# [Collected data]
--- START ---

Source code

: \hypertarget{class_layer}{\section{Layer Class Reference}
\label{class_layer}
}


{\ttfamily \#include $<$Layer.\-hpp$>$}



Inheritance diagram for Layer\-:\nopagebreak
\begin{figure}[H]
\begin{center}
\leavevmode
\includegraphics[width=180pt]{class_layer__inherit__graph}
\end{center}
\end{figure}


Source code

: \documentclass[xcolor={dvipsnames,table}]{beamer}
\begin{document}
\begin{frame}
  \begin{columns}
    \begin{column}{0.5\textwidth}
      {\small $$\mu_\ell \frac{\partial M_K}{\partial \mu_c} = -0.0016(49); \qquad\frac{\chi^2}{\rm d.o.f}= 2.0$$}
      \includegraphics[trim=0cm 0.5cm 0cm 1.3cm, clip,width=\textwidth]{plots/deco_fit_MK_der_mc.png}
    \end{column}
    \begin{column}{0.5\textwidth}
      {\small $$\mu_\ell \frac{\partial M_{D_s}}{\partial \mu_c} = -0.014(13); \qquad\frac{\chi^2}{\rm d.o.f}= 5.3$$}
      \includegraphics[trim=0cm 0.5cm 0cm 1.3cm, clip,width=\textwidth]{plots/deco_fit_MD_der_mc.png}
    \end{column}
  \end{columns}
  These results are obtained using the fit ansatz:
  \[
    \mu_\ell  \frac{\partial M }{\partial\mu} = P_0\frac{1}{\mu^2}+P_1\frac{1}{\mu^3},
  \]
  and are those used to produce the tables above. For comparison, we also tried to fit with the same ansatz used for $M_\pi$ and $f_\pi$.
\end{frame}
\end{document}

--- END ---

# [HOW TO COMPLETE THIS TASK]
What is the number of lines in the records above that include the word "partial"? Reply with that number and nothing more.

# [RESULT BELOW]
3